Five Things I Learned from Watching the Olympics with My Kids
1. TV is not necessarily evil. We don’t watch much television in our house, in part because we don’t have a TV set in our living room, but also because our kids would rather squander their daily hour of screen-time pretending to be penguins accumulating garish interior design elements for their posh igloos. But for the past two weeks, we’ve gathered each night in front of a widescreen TV in a house we’re renting while my husband works in California. And, unlike sitting around our family dinner table, where fights frequently break out and people are known to cry, I’ve found that sitting in front of the TV at night is kind of fun and relaxing. It reminds me of the entire 1970s and has me rethinking my whole approach to parenting in the evenings.
2. Bob Costas looks old and tired because he is old and tired and that’s OK. When my husband made a joke about Bob Costas’s bizarre-looking eyes on the first night of the broadcast, I shot him an inexplicably mean look over the heads of our three kids, and we got into one of those weird marital tiffs that defies explanation and surely had nothing to do with the possibility that Bob Costas was the victim of some poorly executed eye-work. Our kids registered our icy exchange and in the days after, every time Bob Costas would appear onscreen, our six-year-old daughter would cast me a worried look and say, “There’s that guy,” which I took to mean “Are you and Papa getting divorced?” That made me laugh out loud and hug my husband hard, meaning, in some weird way, Bob Costas’s unverified-though-certainly-possible plastic surgery somehow brought our family closer together.
3. Title IX worked, but we have a long way to go in our own home. The U.S. women rocked the Olympics, garnering two-thirds of our country’s medals. But in our house, gender equality took a nosedive when our daughter, upon seeing Jordyn Wieber’s massive arms, said, “Ew! She has muscles like a boy.” I shuddered, then tried to explain that Wieber needed those muscles so she could fly and tumble and twist through the air—that maybe those “boy muscles” would earn her a big, honking gold medal and a prime spot on a cereal box. She just looked at me like I was missing the point. But over time she grew so enamored of the U.S. gymnasts—even asking at one point if we could visit them in their homes—that one night I found her eyeing her own slim biceps in the mirror. When she saw me, she asked, “How do I get big muscles so I can be in the Olympics too?” Phew. Game on.

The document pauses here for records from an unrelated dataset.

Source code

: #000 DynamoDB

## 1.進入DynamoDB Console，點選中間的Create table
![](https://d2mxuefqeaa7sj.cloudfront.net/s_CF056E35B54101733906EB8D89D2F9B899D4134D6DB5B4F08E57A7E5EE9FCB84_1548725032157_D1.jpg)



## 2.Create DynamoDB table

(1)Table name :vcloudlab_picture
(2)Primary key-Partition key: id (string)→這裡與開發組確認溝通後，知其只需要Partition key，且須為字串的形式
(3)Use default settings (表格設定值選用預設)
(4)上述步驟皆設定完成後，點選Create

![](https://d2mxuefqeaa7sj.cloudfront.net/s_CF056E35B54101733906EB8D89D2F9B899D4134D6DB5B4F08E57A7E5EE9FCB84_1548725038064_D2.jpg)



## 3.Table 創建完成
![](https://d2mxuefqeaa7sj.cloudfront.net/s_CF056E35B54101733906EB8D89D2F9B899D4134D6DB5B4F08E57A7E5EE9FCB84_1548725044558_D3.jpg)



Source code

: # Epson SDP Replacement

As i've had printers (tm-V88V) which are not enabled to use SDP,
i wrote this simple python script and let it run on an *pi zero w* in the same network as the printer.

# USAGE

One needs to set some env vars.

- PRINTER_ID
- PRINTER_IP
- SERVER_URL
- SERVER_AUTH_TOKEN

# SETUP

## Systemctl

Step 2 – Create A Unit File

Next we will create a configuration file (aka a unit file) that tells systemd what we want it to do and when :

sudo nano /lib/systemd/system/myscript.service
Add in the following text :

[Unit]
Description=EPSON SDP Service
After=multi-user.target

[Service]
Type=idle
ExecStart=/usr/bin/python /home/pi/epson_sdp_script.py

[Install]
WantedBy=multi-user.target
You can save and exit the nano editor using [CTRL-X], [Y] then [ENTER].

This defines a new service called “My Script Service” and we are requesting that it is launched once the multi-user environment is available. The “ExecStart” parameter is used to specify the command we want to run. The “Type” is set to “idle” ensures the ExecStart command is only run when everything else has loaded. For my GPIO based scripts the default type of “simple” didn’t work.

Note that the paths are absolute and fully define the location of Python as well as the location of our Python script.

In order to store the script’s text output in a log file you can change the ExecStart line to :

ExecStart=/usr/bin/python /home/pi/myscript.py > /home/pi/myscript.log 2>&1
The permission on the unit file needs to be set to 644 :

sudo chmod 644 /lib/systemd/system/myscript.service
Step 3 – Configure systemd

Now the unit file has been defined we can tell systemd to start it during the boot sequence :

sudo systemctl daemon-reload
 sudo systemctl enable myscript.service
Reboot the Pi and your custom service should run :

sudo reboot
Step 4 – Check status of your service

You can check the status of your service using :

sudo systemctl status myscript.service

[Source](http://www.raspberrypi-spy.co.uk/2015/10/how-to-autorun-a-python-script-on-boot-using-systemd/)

4. Those of us who are raising our children without religion have next to no hope of sending our kids to the Olympics, or really getting them to accomplish much of anything. The number of athletes attributing their success to God seemed so high and the the God-fearing athletes themselves so impressive that I started to wonder if I should introduce a little prayer into our family life. At this point, it probably won’t help us get to the Olympics, but it might smooth things out at the dinner table.
5. George Michael’s performance in the closing ceremonies was not that bad. No, it wasn’t the same as hearing him sing “Freedom” in 1990, when we’d don our cute Levis’ 501s and croon every word from our high-profile perches on the windowsills at dorm room keg parties. For one thing, George Michael’s poof of brushed-back hair has been sheared off, but, also, we don’t attend dorm room keg parties anymore (I hope). So instead of complaining about what was, I took his performance as an opportunity to savor the now. The kids and I were in our pajamas, and I told them they could stay up an extra five minutes if they’d get up and dance to “Freedom” with me. And that’s how we ended our day, dancing wildly in our rented living room, the widescreen TV ablaze like a warm fire before us, an aging musical hero belting out a once-great song. It was, like the Olympics, warm and exhilarating and filled with hope. Though we were sad it was ending, I was thankful. For George Michael and Title IX and Bob Costas and those amazing “boy muscles” and whatever supreme being may have helped those runners blaze across their finish lines as we all watched in quiet awe from the warm embrace of our ordinary lives.